Sejalan dengan penurunan pendapatan, laba bersih yang dapat diatribusikan kepada pemilik entitas induk GEMS juga menyusut 29,45 persen yoy menjadi US$ 79,90 juta. Sebagai perbandingan, pada kuartal pertama 2025, perusahaan berhasil membukukan laba bersih sebesar US$ 113,47 juta.
Di sisi lain, perusahaan telah melakukan efisiensi beban. Beban pokok penjualan tercatat turun 3,21 persen yoy menjadi US$ 386,03 juta dari periode sebelumnya sebesar US$ 398,85 juta. Beban usaha perusahaan juga terkikis 14,60 persen yoy menjadi US$ 89,36 juta dari sebelumnya US$ 104,64 juta.
Kepala Riset Korea Investment & Sekuritas Indonesia (KISI), Muhammad Wafi, mengungkapkan bahwa perlambatan kinerja pada awal tahun ini dipicu oleh dua faktor utama. Pertama adalah koreksi harga batubara dari level puncak, dan kedua adalah keterlambatan persetujuan Rencana Kerja dan Anggaran Biaya (RKAB) produksi batubara.

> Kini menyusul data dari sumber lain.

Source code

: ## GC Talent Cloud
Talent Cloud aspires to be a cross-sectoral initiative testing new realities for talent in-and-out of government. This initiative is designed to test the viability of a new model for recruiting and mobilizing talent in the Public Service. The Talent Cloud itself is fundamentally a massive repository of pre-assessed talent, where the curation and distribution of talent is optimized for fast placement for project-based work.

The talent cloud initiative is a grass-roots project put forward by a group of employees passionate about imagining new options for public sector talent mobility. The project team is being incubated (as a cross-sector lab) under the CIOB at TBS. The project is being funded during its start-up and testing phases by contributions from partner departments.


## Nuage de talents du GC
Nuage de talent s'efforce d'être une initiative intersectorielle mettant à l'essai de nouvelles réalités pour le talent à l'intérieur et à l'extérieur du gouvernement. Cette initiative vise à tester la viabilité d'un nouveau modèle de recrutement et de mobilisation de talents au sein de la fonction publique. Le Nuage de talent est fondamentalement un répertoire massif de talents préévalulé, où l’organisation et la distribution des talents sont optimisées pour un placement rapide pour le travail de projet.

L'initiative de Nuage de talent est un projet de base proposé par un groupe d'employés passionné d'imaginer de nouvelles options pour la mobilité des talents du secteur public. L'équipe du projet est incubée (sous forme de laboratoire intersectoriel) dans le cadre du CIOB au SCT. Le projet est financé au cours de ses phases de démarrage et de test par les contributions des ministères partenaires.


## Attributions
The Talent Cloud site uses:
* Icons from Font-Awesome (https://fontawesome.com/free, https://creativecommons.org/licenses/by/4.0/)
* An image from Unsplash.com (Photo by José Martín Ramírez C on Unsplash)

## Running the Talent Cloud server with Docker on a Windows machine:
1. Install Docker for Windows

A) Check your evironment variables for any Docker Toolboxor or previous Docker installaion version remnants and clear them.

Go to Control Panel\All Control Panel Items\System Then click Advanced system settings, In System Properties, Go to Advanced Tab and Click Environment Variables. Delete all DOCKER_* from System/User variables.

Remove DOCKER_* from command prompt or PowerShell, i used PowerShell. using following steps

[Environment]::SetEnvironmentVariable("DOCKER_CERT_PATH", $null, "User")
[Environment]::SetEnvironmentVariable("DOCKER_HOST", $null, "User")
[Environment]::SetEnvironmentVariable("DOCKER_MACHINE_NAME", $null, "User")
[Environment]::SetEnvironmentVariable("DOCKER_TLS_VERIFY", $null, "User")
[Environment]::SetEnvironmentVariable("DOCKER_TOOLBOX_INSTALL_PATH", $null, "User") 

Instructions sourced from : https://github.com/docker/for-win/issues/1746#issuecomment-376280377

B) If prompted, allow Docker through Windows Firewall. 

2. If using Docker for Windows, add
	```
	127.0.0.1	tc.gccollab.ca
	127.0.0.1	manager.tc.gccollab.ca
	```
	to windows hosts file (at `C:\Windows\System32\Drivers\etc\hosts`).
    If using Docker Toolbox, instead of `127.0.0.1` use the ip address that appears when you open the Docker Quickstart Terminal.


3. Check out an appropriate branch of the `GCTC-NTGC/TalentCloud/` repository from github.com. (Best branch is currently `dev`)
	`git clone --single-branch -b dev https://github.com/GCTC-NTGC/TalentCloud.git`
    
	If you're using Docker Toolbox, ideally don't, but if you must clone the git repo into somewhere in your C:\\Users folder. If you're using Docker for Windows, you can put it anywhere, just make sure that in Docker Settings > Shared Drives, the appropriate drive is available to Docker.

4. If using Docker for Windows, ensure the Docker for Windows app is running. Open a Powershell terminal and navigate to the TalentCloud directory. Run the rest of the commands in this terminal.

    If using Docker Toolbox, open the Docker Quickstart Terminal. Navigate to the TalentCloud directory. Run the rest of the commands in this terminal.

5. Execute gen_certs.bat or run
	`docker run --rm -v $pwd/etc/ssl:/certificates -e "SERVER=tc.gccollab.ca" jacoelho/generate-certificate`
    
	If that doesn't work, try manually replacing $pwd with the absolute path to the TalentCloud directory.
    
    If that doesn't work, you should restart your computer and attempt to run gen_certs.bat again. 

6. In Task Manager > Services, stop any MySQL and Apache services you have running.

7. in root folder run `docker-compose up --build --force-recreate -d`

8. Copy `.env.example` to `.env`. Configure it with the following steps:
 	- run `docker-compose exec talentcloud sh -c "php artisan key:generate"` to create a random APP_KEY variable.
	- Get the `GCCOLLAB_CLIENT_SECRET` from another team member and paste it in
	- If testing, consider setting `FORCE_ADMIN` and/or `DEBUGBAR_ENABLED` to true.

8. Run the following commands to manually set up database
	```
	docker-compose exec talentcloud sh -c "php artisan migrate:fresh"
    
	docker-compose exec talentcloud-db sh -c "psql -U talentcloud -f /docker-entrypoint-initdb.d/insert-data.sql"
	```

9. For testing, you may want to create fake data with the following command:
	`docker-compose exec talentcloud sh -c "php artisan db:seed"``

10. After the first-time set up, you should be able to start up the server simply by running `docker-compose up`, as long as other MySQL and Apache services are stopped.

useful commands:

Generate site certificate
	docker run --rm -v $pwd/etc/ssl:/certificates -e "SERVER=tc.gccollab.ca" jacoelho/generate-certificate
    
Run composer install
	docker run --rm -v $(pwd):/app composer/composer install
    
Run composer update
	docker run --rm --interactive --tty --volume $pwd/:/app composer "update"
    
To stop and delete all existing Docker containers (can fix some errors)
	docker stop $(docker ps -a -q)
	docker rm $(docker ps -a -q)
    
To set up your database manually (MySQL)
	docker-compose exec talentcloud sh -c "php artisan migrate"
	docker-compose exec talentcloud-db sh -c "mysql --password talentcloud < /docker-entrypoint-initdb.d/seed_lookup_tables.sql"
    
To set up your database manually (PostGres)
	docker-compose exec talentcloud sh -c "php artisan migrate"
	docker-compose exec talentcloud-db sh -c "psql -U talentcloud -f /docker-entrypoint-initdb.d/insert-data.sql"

Meski demikian, Wafi menilai GEMS masih memiliki potensi untuk memperbaiki kinerja keuangan pada semester kedua 2026. Hal tersebut sangat bergantung pada realisasi kebijakan relaksasi RKAB produksi batubara agar perusahaan dapat mengejar ketertinggalan volume produksi.
Manajemen GEMS sendiri menargetkan produksi dan penjualan batubara sepanjang tahun 2026 berada di kisaran 54 hingga 58 juta ton. Wafi menilai target tersebut cukup ambisius namun tetap realistis untuk dicapai apabila RKAB disetujui secara penuh dan peningkatan produksi pada kuartal kedua hingga ketiga berjalan lancar.
Pihaknya mengingatkan bahwa jika relaksasi RKAB kembali mengalami keterlambatan, maka target produksi batubara GEMS berpotensi meleset sekitar 10 hingga 15 persen. Selain itu, terdapat sentimen lain yang perlu diwaspadai, yakni kebijakan ekspor sumber daya alam terpusat serta potensi revisi tarif royalti yang dapat menekan margin perusahaan.
Sementara itu, Pengamat Pasar Modal sekaligus Co-Founder AP Trading Insight Singapore, Kiswoyo Adi Joe, menyoroti dinamika harga komoditas global. Menurutnya, pelemahan harga energi dunia, termasuk minyak bumi akibat meredanya konflik geopolitik di Timur Tengah, dapat memengaruhi harga batubara sebagai komoditas substitusi.
Kiswoyo menekankan pentingnya bagi GEMS untuk memperkuat efisiensi di segala lini usaha guna mempertahankan kemampuan produksi. Upaya tersebut diperlukan untuk mengompensasi risiko penurunan harga melalui volume produksi dan penjualan yang tetap tinggi. Terkait prospek saham, ia menyebut saham GEMS dapat dicermati investor dengan target harga wajar di level Rp 7.500 per saham.